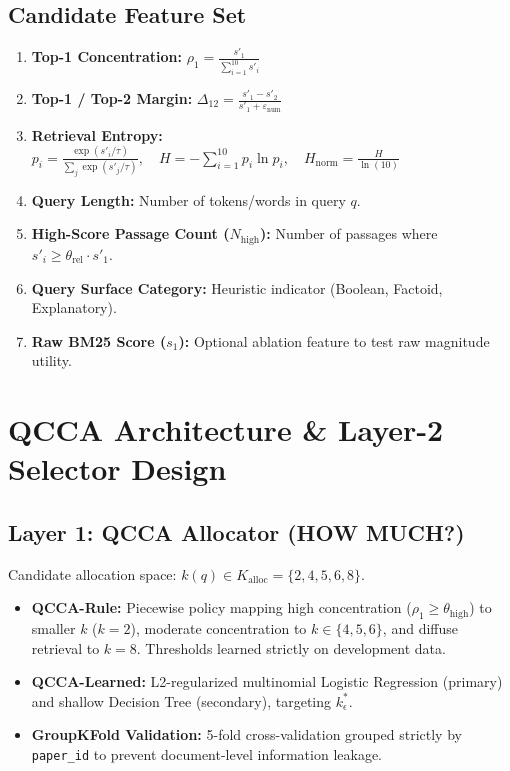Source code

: \documentclass[11pt,a4paper]{article}
\begin{document}
\subsection{Candidate Feature Set}
\begin{enumerate}
    \item \textbf{Top-1 Concentration:} $\rho_1 = \frac{s'_1}{\sum_{i=1}^{10} s'_i}$
    \item \textbf{Top-1 / Top-2 Margin:} $\Delta_{12} = \frac{s'_1 - s'_2}{s'_1 + \varepsilon_{\text{num}}}$
    \item \textbf{Retrieval Entropy:} $p_i = \frac{\exp(s'_i / \tau)}{\sum_j \exp(s'_j / \tau)}, \quad H = -\sum_{i=1}^{10} p_i \ln p_i, \quad H_{\text{norm}} = \frac{H}{\ln(10)}$
    \item \textbf{Query Length:} Number of tokens/words in query $q$.
    \item \textbf{High-Score Passage Count ($N_{\text{high}}$):} Number of passages where $s'_i \ge \theta_{\text{rel}} \cdot s'_1$.
    \item \textbf{Query Surface Category:} Heuristic indicator (Boolean, Factoid, Explanatory).
    \item \textbf{Raw BM25 Score ($s_1$):} Optional ablation feature to test raw magnitude utility.
\end{enumerate}

\section{QCCA Architecture \& Layer-2 Selector Design}

\subsection{Layer 1: QCCA Allocator (HOW MUCH?)}
Candidate allocation space: $k(q) \in K_{\text{alloc}} = \{2, 4, 5, 6, 8\}$.
\begin{itemize}
    \item \textbf{QCCA-Rule:} Piecewise policy mapping high concentration ($\rho_1 \ge \theta_{\text{high}}$) to smaller $k$ ($k=2$), moderate concentration to $k \in \{4, 5, 6\}$, and diffuse retrieval to $k=8$. Thresholds learned strictly on development data.
    \item \textbf{QCCA-Learned:} L2-regularized multinomial Logistic Regression (primary) and shallow Decision Tree (secondary), targeting $k^*_\epsilon$.
    \item \textbf{GroupKFold Validation:} 5-fold cross-validation grouped strictly by \texttt{paper\_id} to prevent document-level information leakage.
\end{itemize}
\end{document}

What the exercise asks =
Within the material above, report how many lines carry the word "Candidate", and nothing else.

Result =
2